PROVIDED ENTRIES:
◆ ◆ ◆ ◆ ◆ ◆ ◆

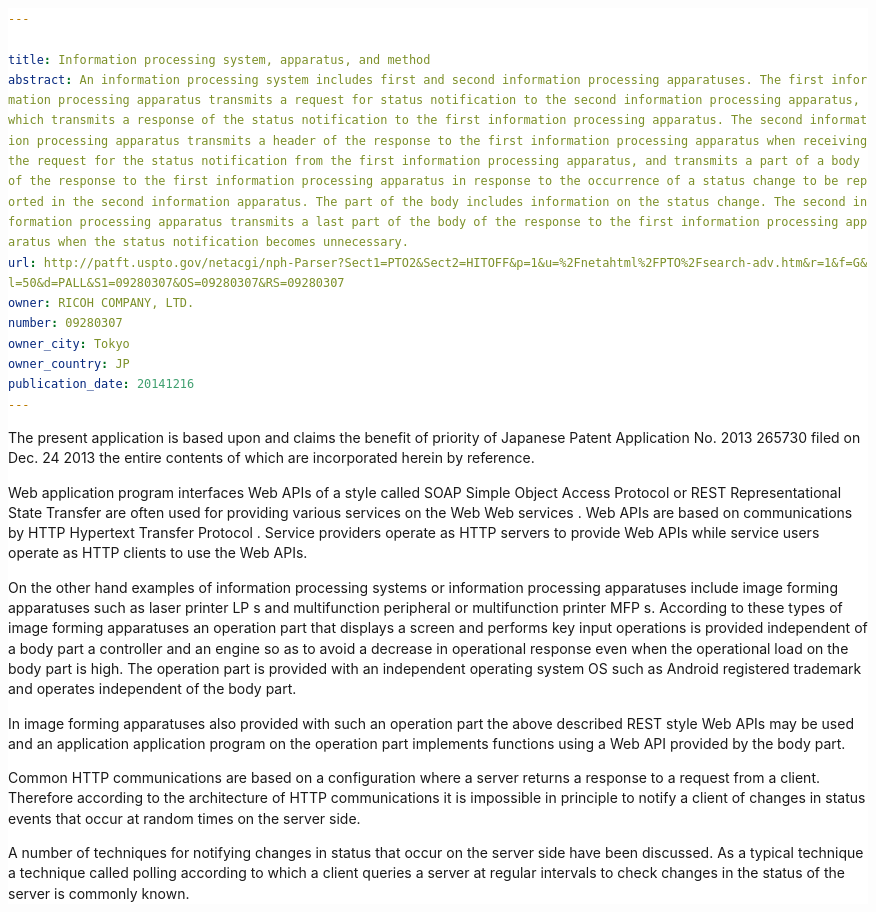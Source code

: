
 ```yaml
---

title: Information processing system, apparatus, and method
abstract: An information processing system includes first and second information processing apparatuses. The first information processing apparatus transmits a request for status notification to the second information processing apparatus, which transmits a response of the status notification to the first information processing apparatus. The second information processing apparatus transmits a header of the response to the first information processing apparatus when receiving the request for the status notification from the first information processing apparatus, and transmits a part of a body of the response to the first information processing apparatus in response to the occurrence of a status change to be reported in the second information apparatus. The part of the body includes information on the status change. The second information processing apparatus transmits a last part of the body of the response to the first information processing apparatus when the status notification becomes unnecessary.
url: http://patft.uspto.gov/netacgi/nph-Parser?Sect1=PTO2&Sect2=HITOFF&p=1&u=%2Fnetahtml%2FPTO%2Fsearch-adv.htm&r=1&f=G&l=50&d=PALL&S1=09280307&OS=09280307&RS=09280307
owner: RICOH COMPANY, LTD.
number: 09280307
owner_city: Tokyo
owner_country: JP
publication_date: 20141216
---
```

The present application is based upon and claims the benefit of priority of Japanese Patent Application No. 2013 265730 filed on Dec. 24 2013 the entire contents of which are incorporated herein by reference.

Web application program interfaces Web APIs of a style called SOAP Simple Object Access Protocol or REST Representational State Transfer are often used for providing various services on the Web Web services . Web APIs are based on communications by HTTP Hypertext Transfer Protocol . Service providers operate as HTTP servers to provide Web APIs while service users operate as HTTP clients to use the Web APIs.

On the other hand examples of information processing systems or information processing apparatuses include image forming apparatuses such as laser printer LP s and multifunction peripheral or multifunction printer MFP s. According to these types of image forming apparatuses an operation part that displays a screen and performs key input operations is provided independent of a body part a controller and an engine so as to avoid a decrease in operational response even when the operational load on the body part is high. The operation part is provided with an independent operating system OS such as Android registered trademark and operates independent of the body part.

In image forming apparatuses also provided with such an operation part the above described REST style Web APIs may be used and an application application program on the operation part implements functions using a Web API provided by the body part.

Common HTTP communications are based on a configuration where a server returns a response to a request from a client. Therefore according to the architecture of HTTP communications it is impossible in principle to notify a client of changes in status events that occur at random times on the server side.

A number of techniques for notifying changes in status that occur on the server side have been discussed. As a typical technique a technique called polling according to which a client queries a server at regular intervals to check changes in the status of the server is commonly known.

◆ ◆ ◆ ◆ ◆ ◆ ◆

EXERCISE DETAILS: Exactly how many lines in the listing above contain the string "used"? Give the number without comment.

ANSWER SPACE: 2